AI-driven energy management works when it connects:
- real-time metering
- anomaly detection (why did energy spike?)
- automated recommendations (what to change now?)
- accountability (who owns the action?)
If the only output is a report, nothing changes. If the output is a daily operating decision, you start saving.
Industrial policy vs operational excellence: pick the scalable path
Answer first: Europe is leaning toward policy tools to offset cost disadvantages; Kazakhstan can get more durable results by scaling AI-enabled operational excellence before cost pressures force reactive policy.
Kazakhstan will still need smart policy—standards, market rules, investment signals. But the lesson from Europe’s anxiety is that once a region starts chasing industry with subsidies, it’s already behind.
What “AI adoption” should look like in Kazakhstan (practical, not theatrical)

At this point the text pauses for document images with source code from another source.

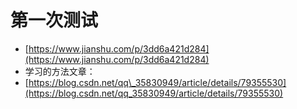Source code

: # 第一次测试

* [https://www.jianshu.com/p/3dd6a421d284](https://www.jianshu.com/p/3dd6a421d284)
* 学习的方法文章：
* [https://blog.csdn.net/qq\_35830949/article/details/79355530](https://blog.csdn.net/qq_35830949/article/details/79355530)

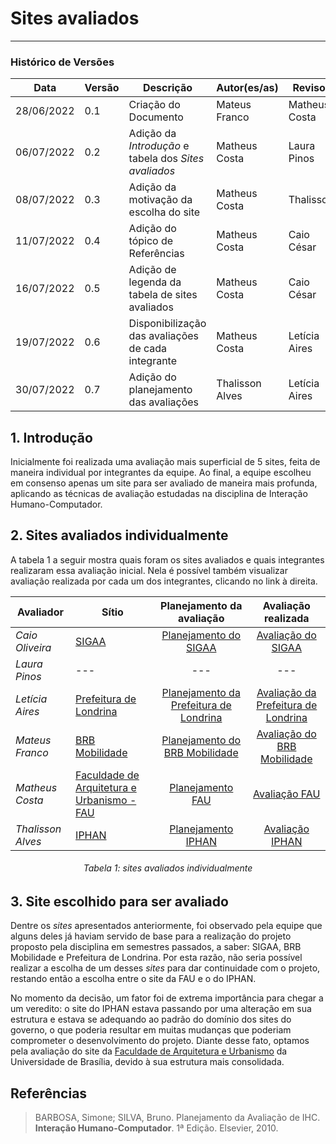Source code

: # Sites avaliados
***

### Histórico de Versões

**Data** | **Versão** | **Descrição** | **Autor(es/as)** | **Revisor**|
--- | --- | --- | --- | --- |
28/06/2022 | 0.1 | Criação do Documento | Mateus Franco | Matheus Costa |
06/07/2022 | 0.2 | Adição da _Introdução_ e tabela dos _Sites avaliados_ | Matheus Costa | Laura Pinos |
08/07/2022 | 0.3 | Adição da motivação da escolha do site | Matheus Costa | Thalisson
11/07/2022 | 0.4 | Adição do tópico de Referências | Matheus Costa | Caio César
16/07/2022 | 0.5 | Adição de legenda da tabela de sites avaliados | Matheus Costa | Caio César 
19/07/2022 | 0.6 | Disponibilização das avaliações de cada integrante | Matheus Costa | Letícia Aires
30/07/2022 | 0.7 | Adição do planejamento das avaliações | Thalisson Alves | Letícia Aires

## 1. Introdução
Inicialmente foi realizada uma avaliação mais superficial de 5 sites,
feita de maneira individual por integrantes da equipe.
Ao final, a equipe escolheu em consenso apenas um site para ser avaliado de maneira mais profunda, aplicando as técnicas de avaliação estudadas
na disciplina de Interação Humano-Computador.

## 2. Sites avaliados individualmente

A tabela 1 a seguir mostra quais foram os sites avaliados e quais integrantes realizaram essa avaliação inicial. Nela é possível também visualizar avaliação realizada por cada um dos integrantes, clicando no link à direita.

**Avaliador** | **Sítio** | **Planejamento da avaliação** | **Avaliação realizada** |
--- | --- | :---: | :---: |
_Caio Oliveira_| [SIGAA](https://sig.unb.br/sipac/) | [Planejamento do SIGAA](avaliacoesIndividuais/PlanejamentoCaio.pdf) | [Avaliação do SIGAA](avaliacoesIndividuais/AvaliacaoCaio.pdf)
_Laura Pinos_| --- | --- | ---
_Letícia Aires_| [Prefeitura de Londrina](https://portal.londrina.pr.gov.br/) | [Planejamento da Prefeitura de Londrina](avaliacoesIndividuais/PlanejamentoLeticia.pdf) | [Avaliação da Prefeitura de Londrina](avaliacoesIndividuais/AvaliacaoLeticia.pdf)
_Mateus Franco_| [BRB Mobilidade](https://mobilidade.brb.com.br/mobilidade/) | [Planejamento do BRB Mobilidade](avaliacoesIndividuais/PlanejamentoMateusF.pdf) | [Avaliação do BRB Mobilidade](avaliacoesIndividuais/AvaliacaoMateusF.pdf)
_Matheus Costa_| [Faculdade de Arquitetura e Urbanismo - FAU](http://fau.unb.br/) | [Planejamento FAU](avaliacoesIndividuais/PlanejamentoMatheusC.pdf) | [Avaliação FAU](avaliacoesIndividuais/AvaliacaoMatheusC.pdf)
_Thalisson Alves_| [IPHAN](http://portal.iphan.gov.br/) | [Planejamento IPHAN](avaliacoesIndividuais/PlanejamentoThalisson.pdf) | [Avaliação IPHAN](avaliacoesIndividuais/AvaliacaoThalisson.pdf)
<h6 align = "center">Tabela 1: sites avaliados individualmente</h6>

## 3. Site escolhido para ser avaliado
Dentre os _sites_ apresentados anteriormente, foi observado pela equipe que alguns deles já haviam servido de base para a realização do projeto proposto pela disciplina em semestres passados, a saber: SIGAA, BRB Mobilidade e Prefeitura de Londrina. Por esta razão, não seria possível realizar a escolha de um desses _sites_ para dar continuidade com o projeto, restando então a escolha entre o site da FAU e o do IPHAN.

No momento da decisão, um fator foi de extrema importância para chegar a um veredito: o site do IPHAN estava passando por uma alteração em sua estrutura e estava se adequando ao padrão do domínio dos sites do governo, o que poderia resultar em muitas mudanças que poderiam comprometer o desenvolvimento do projeto. Diante desse fato, optamos pela avaliação do site da [Faculdade de Arquitetura e Urbanismo](http://fau.unb.br/) da Universidade de Brasília, devido à sua estrutura mais consolidada.

## Referências
> BARBOSA, Simone; SILVA, Bruno. Planejamento da Avaliação de IHC. **Interação Humano-Computador**. 1ª Edição. Elsevier, 2010.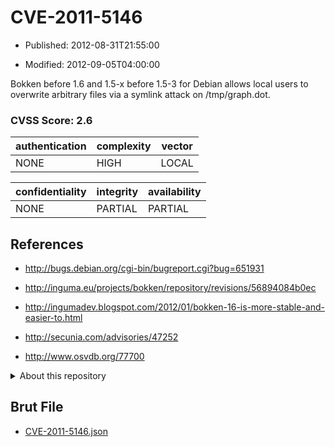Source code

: # CVE-2011-5146

- Published: 2012-08-31T21:55:00

- Modified: 2012-09-05T04:00:00

Bokken before 1.6 and 1.5-x before 1.5-3 for Debian allows local users to overwrite arbitrary files via a symlink attack on /tmp/graph.dot.

### CVSS Score: **2.6**

| authentication | complexity | vector |
| --- | --- | --- |
| NONE | HIGH | LOCAL |

| confidentiality | integrity | availability |
| --- | --- | --- |
| NONE | PARTIAL | PARTIAL |

## References

* http://bugs.debian.org/cgi-bin/bugreport.cgi?bug=651931

* http://inguma.eu/projects/bokken/repository/revisions/56894084b0ec

* http://ingumadev.blogspot.com/2012/01/bokken-16-is-more-stable-and-easier-to.html

* http://secunia.com/advisories/47252

* http://www.osvdb.org/77700

<details>
<summary>About this repository</summary> 

  This repository is part of the project [Live Hack CVE](https://github.com/Live-Hack-CVE). Main website can be found [www.live-hack.org](https://www.live-hack.org) 
  
  Made by [Sn0wAlice](https://github.com/Sn0wAlice) for the people that care about security and need to have a feed of the latest CVEs. Hope you enjoy it, don't forget to star the repo and follow me on [Twitter](https://twitter.com/Sn0wAlice) and [Github](https://github.com/Sn0wAlice). And that is my [personnal website](https://www.alice-snow.me/)

  - [Home Page](https://github.com/Live-Hack-CVE)
  - [Framework](https://github.com/Live-Hack-CVE/cve-framework)
  - [CVE database](https://github.com/Live-Hack-CVE/full_database)
  - [Changelog](https://github.com/Live-Hack-CVE/Changelog)
</details>

## Brut File

* [CVE-2011-5146.json](https://raw.githubusercontent.com/Live-Hack-CVE/full_database/main/cves/2011/CVE-2011-5146.json)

If you’re leading an energy or oil & gas business, these are the moves that separate pilots from impact:
- Start with 2–3 unit-cost pain points (energy per ton, downtime hours, losses). Not “AI everywhere.”
- Fix data plumbing early: tag quality, historian coverage, sensor calibration, maintenance codes.
- Put operations in charge: data teams build models, but ops teams own decisions.
- Measure in money: kWh saved, fuel reduced, downtime avoided, incidents prevented.
- Design for scale: one asset first, then templates across similar assets.
Here’s what works: a 12–16 week cycle where a cross-functional team ships one use case into operations, then repeats.
“People also ask” (and what I tell executives)
Will AI reduce headcount? It usually reduces wasted effort first—manual inspections, reactive callouts, repetitive reporting. The biggest value comes from higher uptime and lower energy intensity.
Do we need perfect data before starting? No. You need usable data and a plan to improve it. Waiting for perfection is how projects die.
What’s the biggest risk? Treating AI as software procurement instead of operating model change. Models don’t save money—decisions do.
What to do next: a simple AI readiness checklist for 2026
Answer first: The fastest route to competitiveness is a focused AI program aimed at energy efficiency, reliability, and emissions credibility, with clear ownership and metrics.
Use this checklist to pressure-test your starting point:
- Energy baseline: Do you know energy intensity by unit/line/asset weekly (not monthly)?
- Critical assets list: Top 20 assets by downtime risk and energy draw identified?
- Sensor coverage: Are the right signals captured (power draw, vibration, pressure, flow)?
- Data governance: Are tags standardized and maintenance codes consistent?
- Use case pipeline: 6–10 use cases ranked by payback and feasibility?
- Delivery team: Ops lead + reliability + process engineer + data scientist assigned?
- MLOps: Who maintains models after launch, and how are they monitored?
If you can’t answer half of these confidently, that’s not failure—it’s a clean starting point.
One-liner to remember: Energy competitiveness is rarely won by buying local. It’s won by producing efficiently.
Europe’s experience shows what happens when energy cost pressure meets slow adaptation: capital leaves, governments panic, and policy tries to claw back what operations couldn’t defend. Kazakhstan has a better option—build efficiency and reliability into the system now, while the window is still open.
If your organization is serious about staying competitive in oil, gas, and energy, the next step isn’t another workshop. It’s choosing one asset, one measurable target (energy intensity or downtime), and deploying AI where it will be used daily.
What would change in your business if you could reliably cut 2–5% of energy intensity across your most energy-hungry units—before the market forces you to?